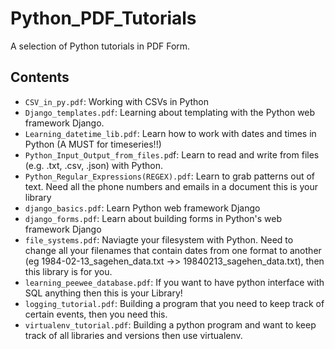 # Python_PDF_Tutorials
A selection of Python tutorials in PDF Form.

## Contents

* `CSV_in_py.pdf`: Working with CSVs in Python
* `Django_templates.pdf`: Learning about templating with the Python web framework Django.
* `Learning_datetime_lib.pdf`: Learn how to work with dates and times in Python (A MUST for timeseries!!)
* `Python_Input_Output_from_files.pd`f: Learn to read and write from files (e.g. .txt, .csv, .json) with Python.
* `Python_Regular_Expressions(REGEX).pdf`: Learn to grab patterns out of text. 
Need all the phone numbers and emails in a document this is your library
* `django_basics.pdf`: Learn Python web framework Django
* `django_forms.pdf`: Learn about building forms in Python's web framework Django
* `file_systems.pdf`: Naviagte your filesystem with Python. Need to change all your filenames that contain dates from one format to
another (eg 1984-02-13_sagehen_data.txt ->> 19840213_sagehen_data.txt), then this library is for you.
* `learning_peewee_database.pdf`: If you want to have python interface with SQL anything then this is your Library!
* `logging_tutorial.pdf`: Building a program that you need to keep track of certain events, then you need this.
* `virtualenv_tutorial.pdf`: Building a python program and want to keep track of all libraries and versions then use virtualenv.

=== PROBLEM ===
Repeat every entry above word for word, and include no pictures.

=== YOUR SOLUTION ===
 # Python_PDF_Tutorials
A selection of Python tutorials in PDF Form.

## Contents

* `CSV_in_py.pdf`: Working with CSVs in Python
* `Django_templates.pdf`: Learning about templating with the Python web framework Django.
* `Learning_datetime_lib.pdf`: Learn how to work with dates and times in Python (A MUST for timeseries!!)
* `Python_Input_Output_from_files.pd`f: Learn to read and write from files (e.g. .txt, .csv, .json) with Python.
* `Python_Regular_Expressions(REGEX).pdf`: Learn to grab patterns out of text. 
Need all the phone numbers and emails in a document this is your library
* `django_basics.pdf`: Learn Python web framework Django
* `django_forms.pdf`: Learn about building forms in Python's web framework Django
* `file_systems.pdf`: Naviagte your filesystem with Python. Need to change all your filenames that contain dates from one format to
another (eg 1984-02-13_sagehen_data.txt ->> 19840213_sagehen_data.txt), then this library is for you.
* `learning_peewee_database.pdf`: If you want to have python interface with SQL anything then this is your Library!
* `logging_tutorial.pdf`: Building a program that you need to keep track of certain events, then you need this.
* `virtualenv_tutorial.pdf`: Building a python program and want to keep track of all libraries and versions then use virtualenv.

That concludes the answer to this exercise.